Our town’s prosperity was built on manufacturing and engineering.
Our heritage of manufacturing and engineering shouldn’t be consigned to a museum.
I’m not suggesting that things should stay the same because, in the fierce global competitive environment, that won’t allow British and Hartlepudlian firms to prosper.
But there is a very strong sense here that a thriving manufacturing sector – designing, engineering, innovating and making real products and services that will be sold to the rest of the world – is essential if we are to re-balance the British economy away from too few sectors and two few regions.
This week, Ed Miliband, the Labour Party leader, made an important and significant speech on the need for manufacturing.
As the Shadow Minister for Manufacturing, this matter is obviously very important to me, largely because I see, as Hartlepool’s MP, the rich heritage and tremendous prospects that a thriving manufacturing sector could provide to this country.
If we put manufacturing more at the heart of a re-balanced economy, our country’s prosperity would be more sustainable.
Ed mentioned in his speech, which has rightly received an awful lot of coverage, the need for the Government to start showing more pride and patriotism towards manufacturing and engineering in Britain.
We have world class companies and British firms who can, and do, compete with anybody around the world.
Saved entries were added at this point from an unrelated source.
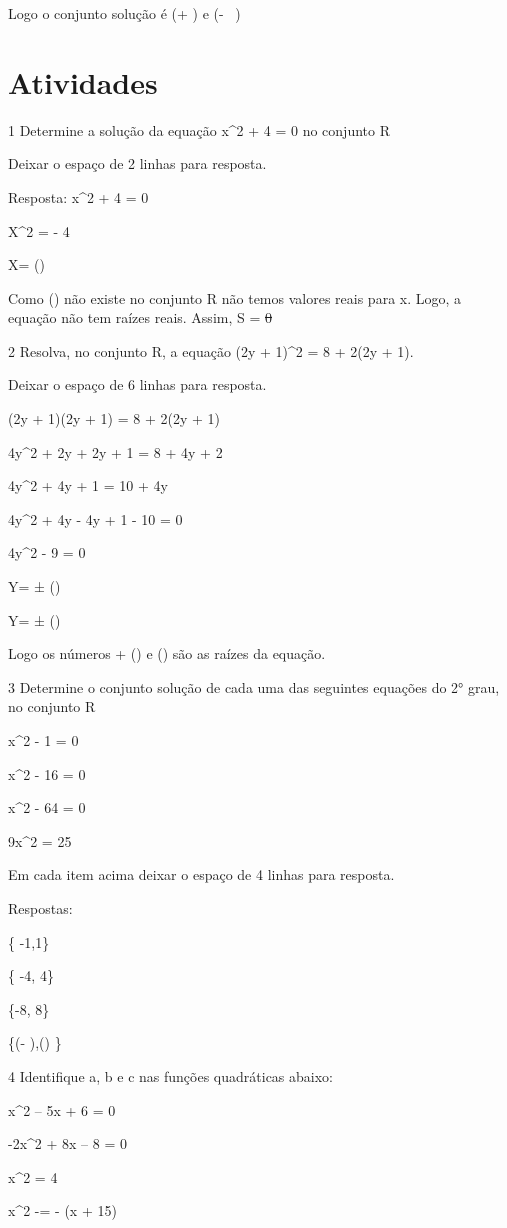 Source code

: Logo o conjunto solução é (+ ) e (- \ )

\section{Atividades}

\num{1} Determine a solução da equação x^2 + 4 = 0 no conjunto R

Deixar o espaço de 2 linhas para resposta.

Resposta: x^2 + 4 = 0

X^2 = - 4

X= ()

Como () não existe no conjunto R não temos valores reais
para x. Logo, a equação não tem raízes reais. Assim, S = \sout{0}

\num{2} Resolva, no conjunto R, a equação (2y + 1)^2 = 8 + 2(2y + 1).

Deixar o espaço de 6 linhas para resposta.

(2y + 1)(2y + 1) = 8 + 2(2y + 1)

4y^2 + 2y + 2y + 1 = 8 + 4y + 2

4y^2 + 4y + 1 = 10 + 4y

4y^2 + 4y - 4y + 1 - 10 = 0

4y^2 - 9 = 0

Y= ± ()

Y= ± ()

Logo os números + () e () são as raízes da
equação.

\num{3} Determine o conjunto solução de cada uma das seguintes equações do 2°
grau, no conjunto R

\item x^2 - 1 = 0
\item x^2 - 16 = 0
\item x^2 - 64 = 0
\item 9x^2 = 25

Em cada item acima deixar o espaço de 4 linhas para resposta.

Respostas:

\item \{ -1,1\}
\item \{ -4, 4\}
\item \{-8, 8\}
\item \{(- ),() \}

\num{4} Identifique a, b e c nas funções quadráticas abaixo:

\item x^2 -- 5x + 6 = 0
\item -2x^2 + 8x -- 8 = 0
\item x^2 = 4
\item x^2 -\times = - (x + 15)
But as a country we often have a culture of failing to celebrate success.
We shouldn’t be embarrassed about stating we need more patriotism in our economic policy.
This sort of patriotism, a pride in British excellence, is rooted in the belief that British firms can be world class and deserve the backing of Government to allow them to compete.
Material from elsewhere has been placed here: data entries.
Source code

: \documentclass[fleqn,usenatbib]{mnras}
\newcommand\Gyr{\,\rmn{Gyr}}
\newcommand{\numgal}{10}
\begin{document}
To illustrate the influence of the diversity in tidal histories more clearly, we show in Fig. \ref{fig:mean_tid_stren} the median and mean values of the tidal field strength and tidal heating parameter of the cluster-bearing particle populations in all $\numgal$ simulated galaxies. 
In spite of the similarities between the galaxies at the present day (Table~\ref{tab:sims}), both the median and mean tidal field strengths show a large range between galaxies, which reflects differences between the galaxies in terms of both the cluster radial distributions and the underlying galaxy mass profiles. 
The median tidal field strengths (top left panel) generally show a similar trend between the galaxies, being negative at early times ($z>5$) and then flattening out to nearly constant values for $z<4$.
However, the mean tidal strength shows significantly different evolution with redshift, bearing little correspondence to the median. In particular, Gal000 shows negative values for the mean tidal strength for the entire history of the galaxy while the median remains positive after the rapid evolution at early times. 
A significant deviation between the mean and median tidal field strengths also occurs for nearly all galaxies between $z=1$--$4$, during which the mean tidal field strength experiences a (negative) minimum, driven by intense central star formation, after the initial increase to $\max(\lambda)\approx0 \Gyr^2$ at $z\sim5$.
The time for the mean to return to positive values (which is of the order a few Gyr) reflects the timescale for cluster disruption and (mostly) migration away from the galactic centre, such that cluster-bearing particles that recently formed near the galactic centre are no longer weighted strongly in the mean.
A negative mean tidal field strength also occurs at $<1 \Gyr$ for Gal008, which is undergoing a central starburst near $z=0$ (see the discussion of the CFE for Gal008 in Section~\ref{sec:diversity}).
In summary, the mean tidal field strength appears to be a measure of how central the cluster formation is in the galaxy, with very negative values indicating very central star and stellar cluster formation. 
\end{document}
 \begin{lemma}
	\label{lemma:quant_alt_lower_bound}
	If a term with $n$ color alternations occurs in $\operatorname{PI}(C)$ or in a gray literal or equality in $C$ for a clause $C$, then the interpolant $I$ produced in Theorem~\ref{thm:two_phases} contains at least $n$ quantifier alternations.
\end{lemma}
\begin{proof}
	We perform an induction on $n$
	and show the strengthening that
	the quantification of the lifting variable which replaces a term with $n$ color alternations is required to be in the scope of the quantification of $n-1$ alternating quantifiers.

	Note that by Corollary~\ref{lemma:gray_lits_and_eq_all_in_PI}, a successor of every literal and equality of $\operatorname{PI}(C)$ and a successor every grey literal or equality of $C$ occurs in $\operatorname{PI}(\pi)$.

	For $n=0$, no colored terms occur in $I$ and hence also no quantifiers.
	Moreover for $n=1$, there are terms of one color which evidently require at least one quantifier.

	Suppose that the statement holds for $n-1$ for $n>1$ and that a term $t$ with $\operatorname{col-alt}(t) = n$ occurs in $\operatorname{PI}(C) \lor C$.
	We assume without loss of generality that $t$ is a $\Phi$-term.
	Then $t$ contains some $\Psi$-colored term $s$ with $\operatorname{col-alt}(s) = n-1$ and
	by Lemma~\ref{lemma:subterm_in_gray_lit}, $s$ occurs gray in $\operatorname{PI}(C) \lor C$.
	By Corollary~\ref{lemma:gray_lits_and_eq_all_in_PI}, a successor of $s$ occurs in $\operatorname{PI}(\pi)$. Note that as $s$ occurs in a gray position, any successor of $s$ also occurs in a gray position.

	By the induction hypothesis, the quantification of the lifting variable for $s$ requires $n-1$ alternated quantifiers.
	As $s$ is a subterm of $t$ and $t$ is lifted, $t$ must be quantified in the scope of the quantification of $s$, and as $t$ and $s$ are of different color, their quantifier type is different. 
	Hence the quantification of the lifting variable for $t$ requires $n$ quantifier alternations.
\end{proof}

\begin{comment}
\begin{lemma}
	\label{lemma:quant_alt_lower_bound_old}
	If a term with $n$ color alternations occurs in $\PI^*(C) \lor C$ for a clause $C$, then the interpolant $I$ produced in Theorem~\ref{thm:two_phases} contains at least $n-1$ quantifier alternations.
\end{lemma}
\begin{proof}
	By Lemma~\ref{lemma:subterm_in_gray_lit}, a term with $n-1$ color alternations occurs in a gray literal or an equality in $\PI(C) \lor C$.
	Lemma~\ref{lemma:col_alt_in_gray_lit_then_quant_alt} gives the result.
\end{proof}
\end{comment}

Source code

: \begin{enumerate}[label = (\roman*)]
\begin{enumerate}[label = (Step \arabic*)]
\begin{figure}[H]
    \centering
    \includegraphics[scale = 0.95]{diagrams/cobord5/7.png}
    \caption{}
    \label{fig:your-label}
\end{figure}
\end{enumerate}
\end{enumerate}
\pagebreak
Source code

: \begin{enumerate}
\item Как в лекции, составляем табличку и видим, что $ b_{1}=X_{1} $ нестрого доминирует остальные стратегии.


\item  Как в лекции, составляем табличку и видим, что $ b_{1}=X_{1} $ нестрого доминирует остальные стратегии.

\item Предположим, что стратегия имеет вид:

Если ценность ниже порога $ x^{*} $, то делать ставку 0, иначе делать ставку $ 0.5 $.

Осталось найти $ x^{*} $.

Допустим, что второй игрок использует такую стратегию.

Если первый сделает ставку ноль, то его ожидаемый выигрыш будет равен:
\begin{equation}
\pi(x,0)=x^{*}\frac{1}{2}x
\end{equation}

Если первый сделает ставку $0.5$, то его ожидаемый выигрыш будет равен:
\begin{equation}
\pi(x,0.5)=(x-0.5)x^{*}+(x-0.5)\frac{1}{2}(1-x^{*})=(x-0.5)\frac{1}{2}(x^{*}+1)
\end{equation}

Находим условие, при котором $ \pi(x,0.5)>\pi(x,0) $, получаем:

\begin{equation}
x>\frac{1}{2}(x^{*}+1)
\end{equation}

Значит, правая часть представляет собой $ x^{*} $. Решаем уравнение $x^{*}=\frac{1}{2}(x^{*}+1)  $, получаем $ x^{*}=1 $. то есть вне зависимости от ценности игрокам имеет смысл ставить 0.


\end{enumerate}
In many respects it is not just letting British firms have a level playing field, it is allowing them on to the pitch to compete in the first place.
What do I mean by this?
Well, you may have seen reports in the last fortnight, in which the Royal Navy awarded a half a billion pounds contract for fuel tanker vessels to South Korea.
The Government has explained this by stating that no British firms applied for the contract.
The Defence Procurement Minister is reported to have said “we don’t build tankers in the UK”.
How can you have a Government backing British businesses to the hilt when you have that sort of attitude?
Why on earth weren’t ministers in the Department for Business working closely with shipbuilders and their supply chains to ensure that British firms were informed of events with any obstacles to tendering for contracts ironed out beforehand?
A half a billion pounds contract has been lost to the UK, but many times that money will also be lost in possible job losses, unemployment benefit paid and the migration of skills overseas, skills we never see back in the UK.
Ed Miliband’s call for patriotism is not a call for protectionism or a way of propping up lame duck industries.
It is, however, an important advance on the debate to ensure that the Government constantly backs British business in a joined up and co-ordinated way.